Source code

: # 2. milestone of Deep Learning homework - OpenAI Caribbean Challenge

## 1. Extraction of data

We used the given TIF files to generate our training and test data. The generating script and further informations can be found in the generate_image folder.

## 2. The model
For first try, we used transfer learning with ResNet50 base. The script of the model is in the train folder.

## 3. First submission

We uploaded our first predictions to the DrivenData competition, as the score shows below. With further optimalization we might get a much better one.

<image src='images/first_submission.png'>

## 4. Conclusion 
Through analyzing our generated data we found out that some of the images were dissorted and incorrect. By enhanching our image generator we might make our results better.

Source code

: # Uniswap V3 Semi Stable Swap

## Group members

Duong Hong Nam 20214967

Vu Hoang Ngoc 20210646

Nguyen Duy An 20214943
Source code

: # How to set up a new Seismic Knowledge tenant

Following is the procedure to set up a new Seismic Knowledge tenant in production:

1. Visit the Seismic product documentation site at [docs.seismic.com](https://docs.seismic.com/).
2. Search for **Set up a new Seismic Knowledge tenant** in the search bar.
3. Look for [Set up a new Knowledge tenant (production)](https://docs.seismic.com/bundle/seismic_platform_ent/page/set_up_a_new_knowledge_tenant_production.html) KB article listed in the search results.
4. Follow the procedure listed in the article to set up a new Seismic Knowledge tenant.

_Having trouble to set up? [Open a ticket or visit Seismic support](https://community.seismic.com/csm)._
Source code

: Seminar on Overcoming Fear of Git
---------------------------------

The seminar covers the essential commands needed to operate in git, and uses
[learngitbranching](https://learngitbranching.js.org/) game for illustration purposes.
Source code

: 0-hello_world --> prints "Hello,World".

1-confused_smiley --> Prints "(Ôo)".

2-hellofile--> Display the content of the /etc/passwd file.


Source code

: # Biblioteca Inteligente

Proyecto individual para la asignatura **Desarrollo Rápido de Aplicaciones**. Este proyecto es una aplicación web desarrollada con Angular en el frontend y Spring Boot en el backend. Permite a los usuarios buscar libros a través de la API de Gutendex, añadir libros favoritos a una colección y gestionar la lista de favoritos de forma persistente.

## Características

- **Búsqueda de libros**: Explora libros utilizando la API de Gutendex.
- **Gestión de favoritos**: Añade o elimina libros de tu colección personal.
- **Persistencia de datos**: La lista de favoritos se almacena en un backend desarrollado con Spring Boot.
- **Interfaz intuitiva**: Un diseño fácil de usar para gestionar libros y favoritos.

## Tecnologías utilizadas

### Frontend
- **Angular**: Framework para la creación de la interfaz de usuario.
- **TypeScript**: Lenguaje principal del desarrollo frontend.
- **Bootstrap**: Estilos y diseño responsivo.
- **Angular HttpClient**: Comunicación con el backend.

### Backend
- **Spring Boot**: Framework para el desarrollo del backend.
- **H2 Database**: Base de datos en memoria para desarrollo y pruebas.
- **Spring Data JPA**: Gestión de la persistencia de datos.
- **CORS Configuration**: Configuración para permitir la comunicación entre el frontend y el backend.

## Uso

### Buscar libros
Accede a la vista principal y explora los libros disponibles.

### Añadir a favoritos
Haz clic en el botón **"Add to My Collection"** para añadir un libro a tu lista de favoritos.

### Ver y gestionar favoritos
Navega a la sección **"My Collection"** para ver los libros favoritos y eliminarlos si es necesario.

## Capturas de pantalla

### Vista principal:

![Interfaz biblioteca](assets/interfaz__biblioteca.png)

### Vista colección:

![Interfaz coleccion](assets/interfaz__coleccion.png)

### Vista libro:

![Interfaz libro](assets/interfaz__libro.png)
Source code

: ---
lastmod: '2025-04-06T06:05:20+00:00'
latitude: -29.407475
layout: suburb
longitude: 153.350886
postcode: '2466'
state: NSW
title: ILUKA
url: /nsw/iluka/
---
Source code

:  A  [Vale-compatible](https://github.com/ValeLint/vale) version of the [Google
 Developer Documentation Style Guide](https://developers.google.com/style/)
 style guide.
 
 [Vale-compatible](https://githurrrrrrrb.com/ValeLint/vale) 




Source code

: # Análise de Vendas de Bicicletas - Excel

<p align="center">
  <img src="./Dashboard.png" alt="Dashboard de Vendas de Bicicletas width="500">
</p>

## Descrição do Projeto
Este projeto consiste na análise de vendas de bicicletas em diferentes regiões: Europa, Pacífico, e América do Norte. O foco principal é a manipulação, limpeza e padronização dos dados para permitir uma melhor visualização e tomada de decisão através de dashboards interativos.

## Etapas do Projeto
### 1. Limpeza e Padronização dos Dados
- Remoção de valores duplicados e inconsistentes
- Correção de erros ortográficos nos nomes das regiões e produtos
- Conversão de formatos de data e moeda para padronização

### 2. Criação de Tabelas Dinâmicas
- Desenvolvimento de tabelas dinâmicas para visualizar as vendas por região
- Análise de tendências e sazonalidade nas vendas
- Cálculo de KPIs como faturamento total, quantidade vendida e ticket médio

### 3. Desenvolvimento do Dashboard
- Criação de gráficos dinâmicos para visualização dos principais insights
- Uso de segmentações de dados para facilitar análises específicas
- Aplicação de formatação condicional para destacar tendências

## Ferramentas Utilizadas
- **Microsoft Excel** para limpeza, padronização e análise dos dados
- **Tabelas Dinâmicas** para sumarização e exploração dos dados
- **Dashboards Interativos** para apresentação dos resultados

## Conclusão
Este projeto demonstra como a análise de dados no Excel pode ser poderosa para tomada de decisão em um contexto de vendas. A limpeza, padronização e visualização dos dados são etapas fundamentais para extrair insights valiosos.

*What you should do*. Pick out every line above that contains the word "Excel" and copy it.

*Written solution*.
: # Análise de Vendas de Bicicletas - Excel
- **Microsoft Excel** para limpeza, padronização e análise dos dados
Este projeto demonstra como a análise de dados no Excel pode ser poderosa para tomada de decisão em um contexto de vendas. A limpeza, padronização e visualização dos dados são etapas fundamentais para extrair insights valiosos.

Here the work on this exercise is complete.